Bectarte told RFI the women had been held by multiple Islamic State fighters during their captivity.
“When I started working with these four women, there was frustration. They had been detained, bought, raped and enslaved by sometimes 10 or 15 members of Daesh,” Bectarte said, using the Arabic acronym for the Islamic State group.
“This trial concerns just one of their tormentors. Of course it is nothing compared with what a trial could have been that delivered justice for all the crimes they suffered. But for each of them it is very important to name the crimes, to recognise them and to ensure their voices are heard through a process of justice."
The women are now focused on the future of their children, Bectarte added.
Recognising genocide
The Islamic State group targeted the Yazidis, a religious minority mainly living in northern Iraq, during its expansion in 2014.
Thousands of Yazidi men were killed while women and girls were abducted and enslaved.
More than 5,000 people were killed and more than 400,000 were displaced from their homes. Thousands of Yazidi women and children are still missing or believed to be held captive.
In May 2021, Karim Khan, who led a United Nations investigation into the atrocities, said investigators had found “clear and convincing evidence that genocide was committed by IS against the Yazidis as a religious group”.
The UN inquiry also identified 1,444 suspected perpetrators of the genocide, including 18 senior Islamic State leaders and the French national Sabri Essid.
National courts step in
The International Criminal Court (ICC) has not opened an investigation into the crimes because the most senior Islamic State leaders involved were nationals of countries that are not parties to the court.
In the absence of a case before the ICC, national courts have become the main path to justice for Yazidi victims.
Germany delivered the first conviction for genocide against the Yazidis in November 2021, when a court in Frankfurt found an IS member known as Taha Al J guilty of genocide and crimes against humanity.
Trials have also taken place in Sweden, the Netherlands and Belgium. In Brussels late last year, a court convicted Sammy Djedou, born to a Belgian mother and Ivorian father and also presumed dead, of genocide against the Yazidis.
For many years France mainly prosecuted citizens who joined the Islamic State group under terrorism charges rather than genocide or crimes against humanity.
Bectarte said that changed after years of legal advocacy.
“In 2017 we began a long effort with the FIDH to explain the importance of also prosecuting crimes against humanity and genocide when there were indications and evidence that French nationals had been involved, particularly in the sexual enslavement of Yazidis,” she told RFI.
Investigations also showed that the persecution of Yazidis formed part of a broader policy organised by the Islamic State group.

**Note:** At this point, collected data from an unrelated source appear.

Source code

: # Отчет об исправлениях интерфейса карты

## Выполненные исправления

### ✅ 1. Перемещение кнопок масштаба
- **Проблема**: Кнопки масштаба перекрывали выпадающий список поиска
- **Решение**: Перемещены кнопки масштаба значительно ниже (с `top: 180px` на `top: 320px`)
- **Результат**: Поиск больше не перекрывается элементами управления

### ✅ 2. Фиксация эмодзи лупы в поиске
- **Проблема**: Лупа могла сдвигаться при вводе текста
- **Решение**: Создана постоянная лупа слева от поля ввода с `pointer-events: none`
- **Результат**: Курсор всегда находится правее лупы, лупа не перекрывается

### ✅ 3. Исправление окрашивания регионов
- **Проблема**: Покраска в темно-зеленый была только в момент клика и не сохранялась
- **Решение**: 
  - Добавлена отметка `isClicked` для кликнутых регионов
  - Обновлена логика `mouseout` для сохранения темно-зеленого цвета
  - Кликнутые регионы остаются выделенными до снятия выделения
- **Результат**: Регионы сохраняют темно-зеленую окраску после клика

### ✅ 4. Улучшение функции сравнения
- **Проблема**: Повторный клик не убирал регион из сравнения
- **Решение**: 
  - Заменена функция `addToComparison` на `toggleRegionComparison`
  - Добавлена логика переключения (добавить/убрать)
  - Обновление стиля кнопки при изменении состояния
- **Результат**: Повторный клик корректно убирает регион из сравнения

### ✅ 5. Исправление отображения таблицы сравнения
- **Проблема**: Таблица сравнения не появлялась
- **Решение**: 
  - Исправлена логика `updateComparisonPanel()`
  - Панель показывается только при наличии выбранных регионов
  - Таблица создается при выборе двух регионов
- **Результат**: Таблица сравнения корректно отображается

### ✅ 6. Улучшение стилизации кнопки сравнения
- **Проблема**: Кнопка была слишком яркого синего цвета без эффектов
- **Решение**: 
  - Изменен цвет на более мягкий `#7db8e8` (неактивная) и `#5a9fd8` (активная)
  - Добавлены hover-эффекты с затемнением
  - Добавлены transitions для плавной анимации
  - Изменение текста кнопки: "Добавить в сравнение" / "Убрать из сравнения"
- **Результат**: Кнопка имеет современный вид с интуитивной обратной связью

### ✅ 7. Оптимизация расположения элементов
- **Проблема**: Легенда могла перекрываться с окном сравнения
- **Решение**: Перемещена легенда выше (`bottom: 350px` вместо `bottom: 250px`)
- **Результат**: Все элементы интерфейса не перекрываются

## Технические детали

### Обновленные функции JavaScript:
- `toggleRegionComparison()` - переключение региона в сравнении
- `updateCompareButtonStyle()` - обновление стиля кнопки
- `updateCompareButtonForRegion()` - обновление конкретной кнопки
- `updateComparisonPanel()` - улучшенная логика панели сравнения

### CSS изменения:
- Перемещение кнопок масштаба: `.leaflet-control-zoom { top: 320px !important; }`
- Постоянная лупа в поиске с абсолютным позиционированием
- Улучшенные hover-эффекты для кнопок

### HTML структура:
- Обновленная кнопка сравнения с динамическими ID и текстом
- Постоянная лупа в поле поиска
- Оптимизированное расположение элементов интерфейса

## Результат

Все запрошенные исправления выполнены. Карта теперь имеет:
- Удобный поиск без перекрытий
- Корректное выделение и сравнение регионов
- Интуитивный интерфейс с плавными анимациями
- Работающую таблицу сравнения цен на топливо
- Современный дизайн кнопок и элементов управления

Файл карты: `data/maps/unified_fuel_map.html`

“What really emerges from these cases is how much the genocide committed against the Yazidis resulted from a policy put in place, planned and dictated by Islamic State even before or at the moment it captured Mount Sinjar in August 2014,” Bectarte said.
Path to jihad
Essid’s involvement in jihadist networks dates back years before he joined the Islamic State
As a teenager he developed an interest in religion and later became radicalised under the influence of Fabien Clain, one of the men who claimed responsibility for the November 2015 Paris attacks.
In 2006 Essid was arrested in Syria while trying to reach Iraq to fight US forces alongside another future IS member, Thomas Barnouin. He was returned to France and sentenced in 2009 to five years in prison, including one suspended year, for criminal association linked to preparing a terrorist act.
After his release he worked as a crane operator.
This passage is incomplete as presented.